J Korean Acad Prosthodont.
2004 Aug;42(4):333-343.
Cytocompatibility of thermally oxidized Ti-Ag alloys
- Affiliations
-
- 1Dept. /Res. Inst. of Dent. Biomaterials and Bioengineering, Col. of Dentisty, Yonsei University.
- 2Department of Prosthodontics, College of Dentistry, Yonsei University.
- 3Biomaterialskorea, Inc.
Abstract
- STATEMENT OF PROBLEM: In its preceding work, change in surface characteristics were investigated in consideration that both microtopograpy and macroscopic configuration of implants surface are two of the most important factors, in that they can construct agreeable environment by raising surface energy, to affect osseointegration and biocompatibility explained by cell proliferation. PURPOSE: This study focused on examining cytocompatibility of dental implants materials Ti-Ag alloys, of which mechanical and electrochemical superiority to cp-Ti or Ti6Al4V were verified, in comparison with that of cp-Ti, and Ti6Al4V. MATERIALS AND METHODS: In this regard, MTT tests for L-929, the fibroblast connective tissues and cell proliferation tests for osteoprogenitor cells, MC3T3-E1 were performed on cp-Ti, Ti6Al4V, and Ti-Ag alloys following thermal oxidation according to appropriate heat treatment temperature(untreated, 400, 600, 800degrees C) and heat treatment duration(untreated, 0.5, 1, 4 hr).
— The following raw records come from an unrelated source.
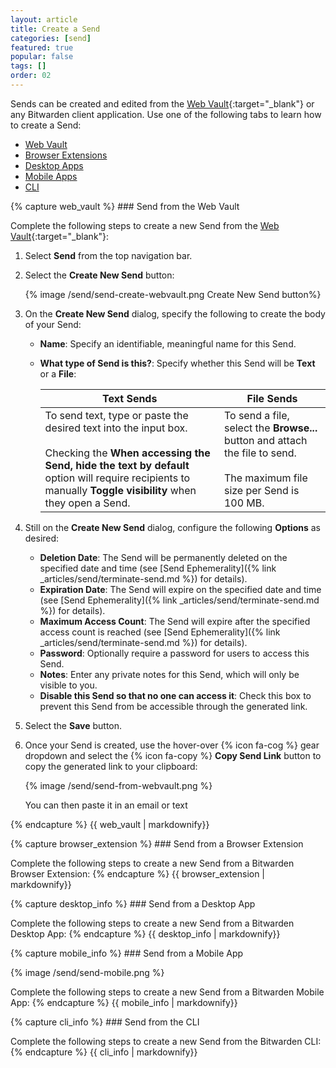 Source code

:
 ```yaml
---
layout: article
title: Create a Send
categories: [send]
featured: true
popular: false
tags: []
order: 02
---
```


Sends can be created and edited from the [Web Vault](https://vault.bitwarden.com){:target="\_blank"} or any Bitwarden client application. Use one of the following tabs to learn how to create a Send:

<ul class="nav nav-tabs" id="myTab" role="tablist">
  <li class="nav-item" role="presentation">
    <a class="nav-link" id="wvtab" href="#webvault" role="tab" aria-controls="webvault" aria-selected="true">Web Vault</a>
  </li>
  <li class="nav-item" role="presentation">
    <a class="nav-link" id="betab" href="#browserextension" role="tab" aria-controls="browserextension" aria-selected="false">Browser Extensions</a>
  </li>
  <li class="nav-item" role="presentation">
    <a class="nav-link" id="desktab" href="#desktop" role="tab" aria-controls="desktop" aria-selected="false">Desktop Apps</a>
  </li>
  <li class="nav-item" role="presentation">
    <a class="nav-link active" id="mobtab" href="#mobile" role="tab" aria-controls="mobile" aria-selected="false">Mobile Apps</a>
  </li>
  <li class="nav-item" role="presentation">
    <a class="nav-link" id="clitab" href="#cli" role="tab" aria-controls="cli" aria-selected="false">CLI</a>
  </li>
</ul>
<div class="tab-content" id="clientsContent">
  <div class="tab-pane" id="webvault" role="tabpanel" aria-labelledby="wvtab">
{% capture web_vault %}
### Send from the Web Vault

Complete the following steps to create a new Send from the [Web Vault](https://vault.bitwarden.com){:target="\_blank"}:

1. Select **Send** from the top navigation bar.
2. Select the **Create New Send** button:

   {% image /send/send-create-webvault.png Create New Send button%}
3. On the **Create New Send** dialog, specify the following to create the body of your Send:

   - **Name**: Specify an identifiable, meaningful name for this Send.
   - **What type of Send is this?**: Specify whether this Send will be **Text** or a **File**:

     |Text Sends|File Sends|
     |----------|----------|
     |To send text, type or paste the desired text into the input box.<br><br>Checking the **When accessing the Send, hide the text by default** option will require recipients to manually  **Toggle visibility** when they open a Send.|To send a file, select the **Browse...** button and attach the file to send.<br><br>The maximum file size per Send is 100 MB.|
4. Still on the **Create New Send** dialog, configure the following **Options** as desired:
   - **Deletion Date**: The Send will be permanently deleted on the specified date and time (see [Send Ephemerality]({% link _articles/send/terminate-send.md %}) for details).
   - **Expiration Date**: The Send will expire on the specified date and time (see [Send Ephemerality]({% link _articles/send/terminate-send.md %}) for details).
   - **Maximum Access Count**: The Send will expire after the specified access count is reached (see [Send Ephemerality]({% link _articles/send/terminate-send.md %}) for details).
   - **Password**: Optionally require a password for users to access this Send.
   - **Notes**: Enter any private notes for this Send, which will only be visible to you.
   - **Disable this Send so that no one can access it**: Check this box to prevent this Send from be accessible through the generated link.
5. Select the **Save** button.
6. Once your Send is created, use the hover-over {% icon fa-cog %} gear dropdown and select the {% icon fa-copy %} **Copy Send Link** button to copy the generated link to your clipboard:

   {% image /send/send-from-webvault.png %}

   You can then paste it in an email or text

{% endcapture %}
{{ web_vault | markdownify}}
  </div>
  <div class="tab-pane" id="browserextension" role="tabpanel" aria-labelledby="betab">
{% capture browser_extension %}
### Send from a Browser Extension

Complete the following steps to create a new Send from a Bitwarden Browser Extension:
{% endcapture %}
{{ browser_extension | markdownify}}
  </div>
  <div class="tab-pane" id="desktop" role="tabpanel" aria-labelledby="desktab">
{% capture desktop_info %}
### Send from a Desktop App

Complete the following steps to create a new Send from a Bitwarden Desktop App:
{% endcapture %}
{{ desktop_info | markdownify}}
  </div>
  <div class="tab-pane show active" id="mobile" role="tabpanel" aria-labelledby="mobtab">
{% capture mobile_info %}
### Send from a Mobile App

{% image /send/send-mobile.png %}

Complete the following steps to create a new Send from a Bitwarden Mobile App:
{% endcapture %}
{{ mobile_info | markdownify}}
  </div>
  <div class="tab-pane" id="cli" role="tabpanel" aria-labelledby="cliab">
{% capture cli_info %}
### Send from the CLI

Complete the following steps to create a new Send from the Bitwarden CLI:
{% endcapture %}
{{ cli_info | markdownify}}
  </div>
</div>
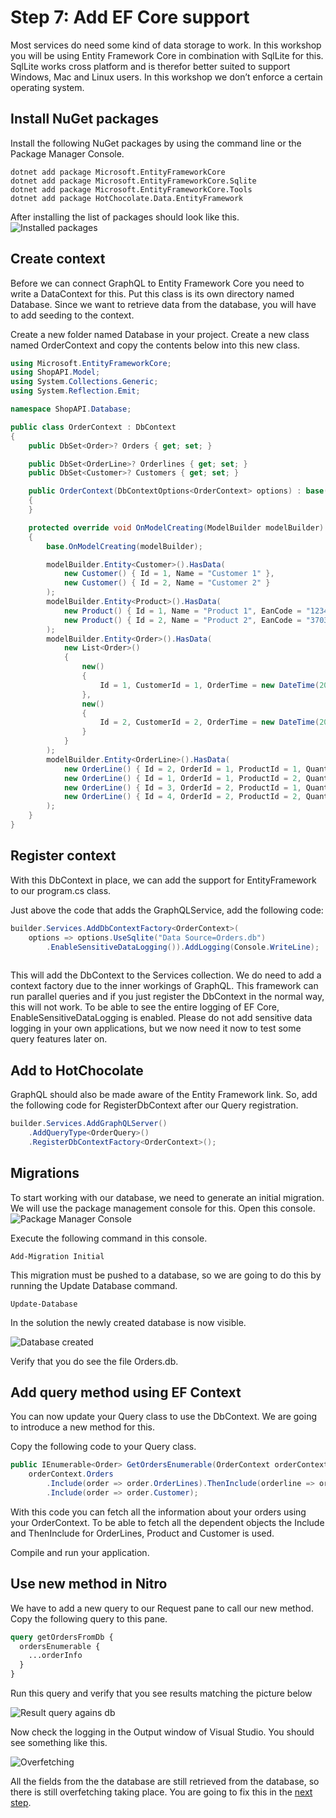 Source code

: # Step 7: Add EF Core support

Most services do need some kind of data storage to work. In this workshop you will be using Entity Framework Core in combination with SqlLite for this. SqlLite works cross platform and is therefor better suited to support Windows, Mac and Linux users. In this workshop we don’t enforce a certain operating system.

## Install NuGet packages

Install the following NuGet packages by using the command line or the Package Manager Console.

```shell
dotnet add package Microsoft.EntityFrameworkCore
dotnet add package Microsoft.EntityFrameworkCore.Sqlite
dotnet add package Microsoft.EntityFrameworkCore.Tools
dotnet add package HotChocolate.Data.EntityFramework
```

After installing the list of packages should look like this.
![Installed packages](./images/EF%20Core%20installed%20packages.png)

## Create context

Before we can connect GraphQL to Entity Framework Core you need to write a DataContext for this. Put this class is its own directory named Database. Since we want to retrieve data from the database, you will have to add seeding to the context.

Create a new folder named Database in your project. Create a new class named OrderContext and copy the contents below into this new class.

```csharp
using Microsoft.EntityFrameworkCore;
using ShopAPI.Model;
using System.Collections.Generic;
using System.Reflection.Emit;

namespace ShopAPI.Database;

public class OrderContext : DbContext
{
    public DbSet<Order>? Orders { get; set; }

    public DbSet<OrderLine>? Orderlines { get; set; }
    public DbSet<Customer>? Customers { get; set; }

    public OrderContext(DbContextOptions<OrderContext> options) : base(options)
    {
    }

    protected override void OnModelCreating(ModelBuilder modelBuilder)
    {
        base.OnModelCreating(modelBuilder);

        modelBuilder.Entity<Customer>().HasData(
            new Customer() { Id = 1, Name = "Customer 1" },
            new Customer() { Id = 2, Name = "Customer 2" }
        );
        modelBuilder.Entity<Product>().HasData(
            new Product() { Id = 1, Name = "Product 1", EanCode = "123439900", Price = 100, Weight = 300 },
            new Product() { Id = 2, Name = "Product 2", EanCode = "37034034039", Price = 200, Weight = 700 }
        );
        modelBuilder.Entity<Order>().HasData(
            new List<Order>()
            {
                new()
                {
                    Id = 1, CustomerId = 1, OrderTime = new DateTime(2025, 5, 21, 12, 30, 30)
                },
                new()
                {
                    Id = 2, CustomerId = 2, OrderTime = new DateTime(2025, 5, 21, 9, 15, 00)
                }
            }
        );
        modelBuilder.Entity<OrderLine>().HasData(
            new OrderLine() { Id = 2, OrderId = 1, ProductId = 1, Quantity = 2, DiscountPercentage = 0 },
            new OrderLine() { Id = 1, OrderId = 1, ProductId = 2, Quantity = 5, DiscountPercentage = 5 },
            new OrderLine() { Id = 3, OrderId = 2, ProductId = 1, Quantity = 7, DiscountPercentage = 0 },
            new OrderLine() { Id = 4, OrderId = 2, ProductId = 2, Quantity = 10, DiscountPercentage = 20.0m }
        );
    }
}


```

## Register context 
With this DbContext in place, we can add the support for EntityFramework to our program.cs class.

Just above the code that adds the GraphQLService, add the following code:

```csharp
builder.Services.AddDbContextFactory<OrderContext>(
    options => options.UseSqlite("Data Source=Orders.db")
        .EnableSensitiveDataLogging()).AddLogging(Console.WriteLine);
       
```

This will add the DbContext to the Services collection. We do need to add a context factory due to the inner workings of GraphQL. This framework can run parallel queries and if you just register the DbContext in the normal way, this will not work. To be able to see the entire logging of EF Core, EnableSensitiveDataLogging is enabled. Please do not add sensitive data logging in your own applications, but we now need it now to test some query features later on.

## Add to HotChocolate

GraphQL should also be made aware of the Entity Framework link.
So, add the following code for RegisterDbContext after our Query registration.

```csharp
builder.Services.AddGraphQLServer()
    .AddQueryType<OrderQuery>()
    .RegisterDbContextFactory<OrderContext>();
```

## Migrations

To start working with our database, we need to generate an initial migration. We will use the package management console for this. Open this console.
![Package Manager Console](./images/Package%20managar%20console.png)

Execute the following command in this console.

```shell
Add-Migration Initial
```

This migration must be pushed to a database, so we are going to do this by running the Update Database command.

```shell
Update-Database
```
In the solution the newly created database is now visible.

![Database created](./images/Database%20created.png)

Verify that you do see the file Orders.db.

## Add query method using EF Context

You can now update your Query class to use the DbContext. We are going to introduce a new method for this.

Copy the following code to your Query class.

```csharp
public IEnumerable<Order> GetOrdersEnumerable(OrderContext orderContext) =>
    orderContext.Orders
        .Include(order => order.OrderLines).ThenInclude(orderline => orderline.Product)
        .Include(order => order.Customer);
```

With this code you can fetch all the information about your orders using your OrderContext. To be able to fetch all the dependent objects the Include and ThenInclude for OrderLines, Product and Customer is used.

Compile and run your application.

## Use new method in Nitro

We have to add a new query to our Request pane to call our new method. Copy the following query to this pane.

```graphql
query getOrdersFromDb {
  ordersEnumerable {
    ...orderInfo
  }
}
```
Run this query and verify that you see results matching the picture below

![Result query agains db](./images/Db%20connection%20result.png)

Now check the logging in the Output window of Visual Studio. You should see something like this.

![Overfetching](./images/Overfetching.png)

All the fields from the the database are still retrieved from the database, so there is still overfetching taking place. You are going to fix this in the [next step](./Step8.md).



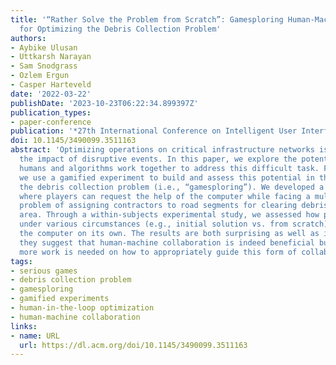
 ```yaml
---
title: '“Rather Solve the Problem from Scratch”: Gamesploring Human-Machine Collaboration
  for Optimizing the Debris Collection Problem'
authors:
- Aybike Ulusan
- Uttkarsh Narayan
- Sam Snodgrass
- Ozlem Ergun
- Casper Harteveld
date: '2022-03-22'
publishDate: '2023-10-23T06:22:34.899397Z'
publication_types:
- paper-conference
publication: '*27th International Conference on Intelligent User Interfaces*'
doi: 10.1145/3490099.3511163
abstract: 'Optimizing operations on critical infrastructure networks is key to reducing
  the impact of disruptive events. In this paper, we explore the potential of having
  humans and algorithms work together to address this difficult task. For this purpose,
  we use a gamified experiment to build and assess this potential in the context of
  the debris collection problem (i.e., “gamesploring”). We developed a digital game
  where players can request the help of the computer while facing a multi-objective
  problem of assigning contractors to road segments for clearing debris in a disaster
  area. Through a within-subjects experimental study, we assessed how players optimized
  under various circumstances (e.g., initial solution vs. from scratch) compared to
  the computer on its own. The results are both surprising as well as insightful:
  they suggest that human-machine collaboration is indeed beneficial but also that
  more work is needed on how to appropriately guide this form of collaboration.'
tags:
- serious games
- debris collection problem
- gamesploring
- gamified experiments
- human-in-the-loop optimization
- human-machine collaboration
links:
- name: URL
  url: https://dl.acm.org/doi/10.1145/3490099.3511163
---
```

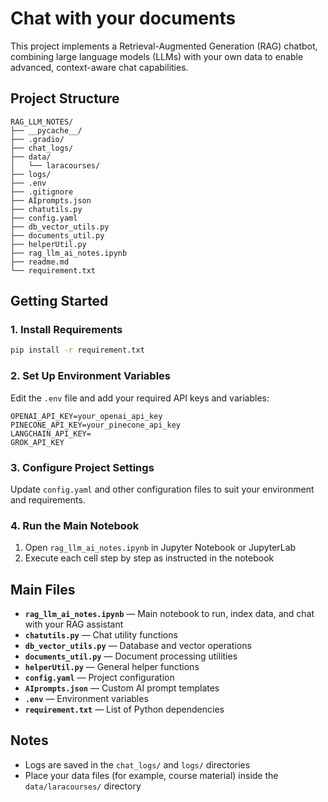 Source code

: # Chat with your documents

This project implements a Retrieval-Augmented Generation (RAG) chatbot, combining large language models (LLMs) with your own data to enable advanced, context-aware chat capabilities.

## **Project Structure**

```
RAG_LLM_NOTES/
├── __pycache__/
├── .gradio/
├── chat_logs/
├── data/
│   └── laracourses/
├── logs/
├── .env
├── .gitignore
├── AIprompts.json
├── chatutils.py
├── config.yaml
├── db_vector_utils.py
├── documents_util.py
├── helperUtil.py
├── rag_llm_ai_notes.ipynb
├── readme.md
└── requirement.txt
```

## **Getting Started**

### **1. Install Requirements**

```bash
pip install -r requirement.txt
```

### **2. Set Up Environment Variables**

Edit the `.env` file and add your required API keys and variables:

```env
OPENAI_API_KEY=your_openai_api_key
PINECONE_API_KEY=your_pinecone_api_key
LANGCHAIN_API_KEY=
GROK_API_KEY
```

### **3. Configure Project Settings**

Update `config.yaml` and other configuration files to suit your environment and requirements.

### **4. Run the Main Notebook**

1. Open `rag_llm_ai_notes.ipynb` in Jupyter Notebook or JupyterLab
2. Execute each cell step by step as instructed in the notebook

## **Main Files**

- **`rag_llm_ai_notes.ipynb`** — Main notebook to run, index data, and chat with your RAG assistant
- **`chatutils.py`** — Chat utility functions
- **`db_vector_utils.py`** — Database and vector operations
- **`documents_util.py`** — Document processing utilities
- **`helperUtil.py`** — General helper functions
- **`config.yaml`** — Project configuration
- **`AIprompts.json`** — Custom AI prompt templates
- **`.env`** — Environment variables
- **`requirement.txt`** — List of Python dependencies

## **Notes**

- Logs are saved in the `chat_logs/` and `logs/` directories
- Place your data files (for example, course material) inside the `data/laracourses/` directory
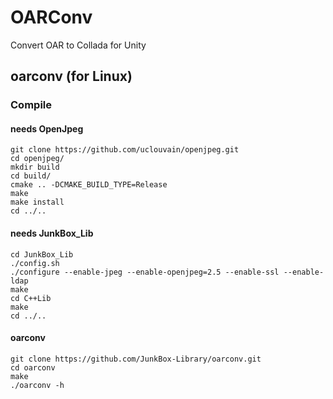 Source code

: # OARConv
Convert OAR to Collada for Unity

## oarconv (for Linux)
### Compile
#### needs OpenJpeg
```
git clone https://github.com/uclouvain/openjpeg.git
cd openjpeg/
mkdir build
cd build/
cmake .. -DCMAKE_BUILD_TYPE=Release
make
make install
cd ../..
```
#### needs JunkBox_Lib
```
cd JunkBox_Lib
./config.sh
./configure --enable-jpeg --enable-openjpeg=2.5 --enable-ssl --enable-ldap
make
cd C++Lib
make
cd ../..
```
#### oarconv
```
git clone https://github.com/JunkBox-Library/oarconv.git
cd oarconv
make
./oarconv -h
```
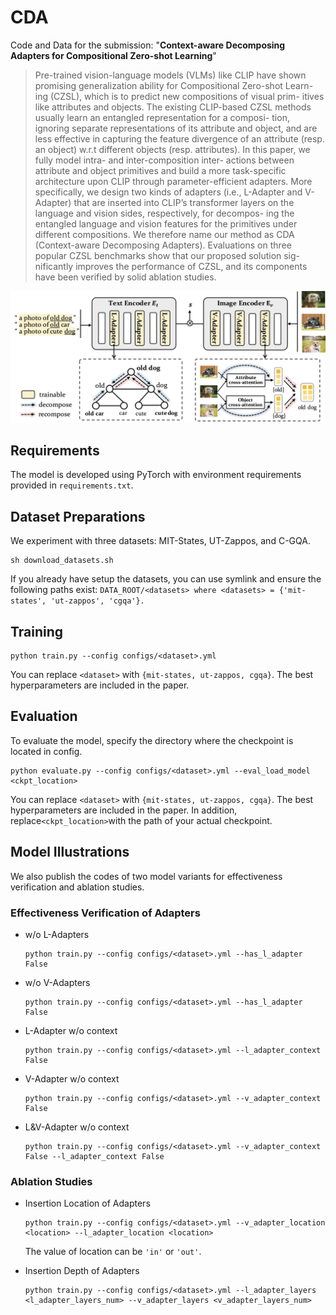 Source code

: # CDA
Code and Data for the submission: "**Context-aware Decomposing Adapters for Compositional Zero-shot Learning**"
> Pre-trained vision-language models (VLMs) like CLIP have shown promising generalization ability for Compositional Zero-shot Learn- ing (CZSL), which is to predict new compositions of visual prim- itives like attributes and objects. The existing CLIP-based CZSL methods usually learn an entangled representation for a composi- tion, ignoring separate representations of its attribute and object, and are less effective in capturing the feature divergence of an attribute (resp. an object) w.r.t different objects (resp. attributes). In this paper, we fully model intra- and inter-composition inter- actions between attribute and object primitives and build a more task-specific architecture upon CLIP through parameter-efficient adapters. More specifically, we design two kinds of adapters (i.e., L-Adapter and V-Adapter) that are inserted into CLIP’s transformer layers on the language and vision sides, respectively, for decompos- ing the entangled language and vision features for the primitives under different compositions. We therefore name our method as CDA (Context-aware Decomposing Adapters). Evaluations on three popular CZSL benchmarks show that our proposed solution sig- nificantly improves the performance of CZSL, and its components have been verified by solid ablation studies.

![overall](./figs/overview.png)  
## Requirements

The model is developed using PyTorch with environment requirements provided in `requirements.txt`.
## Dataset Preparations
We experiment with three datasets: MIT-States, UT-Zappos, and C-GQA.

```
sh download_datasets.sh
```

If you already have setup the datasets, you can use symlink and ensure the following paths exist: `DATA_ROOT/<datasets> where <datasets> = {'mit-states', 'ut-zappos', 'cgqa'}.`

## Training

```
python train.py --config configs/<dataset>.yml
```

You can replace `<dataset>` with `{mit-states, ut-zappos, cgqa}`. The best hyperparameters are included in the paper.

## Evaluation
To evaluate the model, specify the directory where the checkpoint is located in config.

```
python evaluate.py --config configs/<dataset>.yml --eval_load_model <ckpt_location>
```

You can replace `<dataset>` with `{mit-states, ut-zappos, cgqa}`. The best hyperparameters are included in the paper. In addition, replace`<ckpt_location>`with the path of your actual checkpoint.

## Model Illustrations
We also publish the codes of two model variants for effectiveness verification and ablation studies.

### Effectiveness Verification of Adapters

- w/o L-Adapters

  ```
  python train.py --config configs/<dataset>.yml --has_l_adapter False
  ```

- w/o V-Adapters

  ```
  python train.py --config configs/<dataset>.yml --has_l_adapter False
  ```

- L-Adapter w/o context

  ```
  python train.py --config configs/<dataset>.yml --l_adapter_context False
  ```

- V-Adapter w/o context

  ```
  python train.py --config configs/<dataset>.yml --v_adapter_context False
  ```

- L&V-Adapter w/o context

  ```
  python train.py --config configs/<dataset>.yml --v_adapter_context False --l_adapter_context False
  ```

### Ablation Studies

- Insertion Location of Adapters

  ```
  python train.py --config configs/<dataset>.yml --v_adapter_location <location> --l_adapter_location <location>
  ```

  The value of location can be `'in'` or `'out'`.

- Insertion Depth of Adapters

  ```
  python train.py --config configs/<dataset>.yml --l_adapter_layers <l_adapter_layers_num> --v_adapter_layers <v_adapter_layers_num>
  ```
RESULTS: The MTT tests on fibroblasts L-929 resulted in cell viability of over 90% in all experimental group entities, where, especially, the 100% of the viability for Ti-Ag alloys specimens accounted for the slightest adverse effect of ions release from those alloys on the cell. In MC3T3-E1 proliferation tests, the population of cells in the experimental group was roughly increased as experimentation proceeded, after two to four days. Proliferation showed highest viability for most of specimens, including Ti2.0Ag, treated at 600degrees C. CONCLUSION: In conclusion, it is the heat treatment temperature, not the duration that has considerable effects on thermal oxidation of specimens. Ti-Ag alloys treated at 600degrees C proved to have the best surface morphology as well as cytocompatibility when compared with Ti or Ti6Al4V for short-term biocompatibility tests.